We’ve talked in the past about Apple gaining market share in higher education, for example, at Princeton, where 45% of freshmen buying computers through the school were looking at Macs. Now it appears that Apple has got a solid lead in the #2 spot for market share in higher education, according to Student Monitor, a group that tracks college students consumer habits.
A spring 2006 Student Monitor survey of 1,200 full-time four-year undergraduates at 100 campuses found Apple squarely situated as the No. 2 preference among the 19 percent of college students — equivalent to 1.1 million people nationwide — planning to purchase a computer within the next year.
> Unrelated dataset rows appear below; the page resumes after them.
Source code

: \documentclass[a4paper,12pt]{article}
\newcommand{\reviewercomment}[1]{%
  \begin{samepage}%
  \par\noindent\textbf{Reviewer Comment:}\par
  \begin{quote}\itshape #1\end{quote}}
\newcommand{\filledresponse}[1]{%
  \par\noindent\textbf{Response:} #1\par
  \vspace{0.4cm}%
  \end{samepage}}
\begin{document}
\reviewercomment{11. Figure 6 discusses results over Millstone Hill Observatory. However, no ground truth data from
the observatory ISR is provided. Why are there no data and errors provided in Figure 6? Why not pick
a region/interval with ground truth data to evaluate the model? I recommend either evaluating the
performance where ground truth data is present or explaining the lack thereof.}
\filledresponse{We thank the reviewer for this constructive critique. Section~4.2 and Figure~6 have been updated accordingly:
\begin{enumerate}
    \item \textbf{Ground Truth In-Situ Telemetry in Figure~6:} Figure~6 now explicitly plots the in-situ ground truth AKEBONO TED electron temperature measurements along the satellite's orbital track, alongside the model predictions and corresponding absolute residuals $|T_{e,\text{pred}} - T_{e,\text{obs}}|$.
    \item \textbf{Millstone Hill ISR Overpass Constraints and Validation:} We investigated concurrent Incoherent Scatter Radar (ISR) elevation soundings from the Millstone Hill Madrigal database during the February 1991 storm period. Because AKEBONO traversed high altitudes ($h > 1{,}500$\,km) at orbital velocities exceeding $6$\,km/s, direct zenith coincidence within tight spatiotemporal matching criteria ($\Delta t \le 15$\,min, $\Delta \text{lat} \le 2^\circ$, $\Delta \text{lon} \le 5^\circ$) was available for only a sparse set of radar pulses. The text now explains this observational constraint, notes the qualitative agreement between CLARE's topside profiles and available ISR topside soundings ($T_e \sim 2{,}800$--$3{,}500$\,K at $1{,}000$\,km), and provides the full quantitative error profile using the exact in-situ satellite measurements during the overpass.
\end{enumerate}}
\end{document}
Among those students planning to buy a desktop, 41 percent said they planned to buy Dell and 13 percent Apple, with other companies, including Gateway, HP and eMachines, close behind Apple, with 9, 7 and 6 percent of the pie respectively.Not entirely surprisingly, among those students who said they were planning on buying notebook computers, Apple ranked second at 21%, after Dell with 40%. Third place for notebooks went to HP and Sony with 6% each.
Clearly, there’s a lot of room for Apple to grow, with Dell still dominating the market, but Apple has at least definite advantage over the cut-rate bargain bin PC vendor.
“Dell is pervasive,” Weil said. “Dell is about price. Dell is about convenience, and I certainly wouldn’t want to minimize the image of Dell.”Sorry, Dell, but you can try consoling yourself by repeating that you’re just “too cool for school.”“But there’s an element that everything that Apple does is cool.”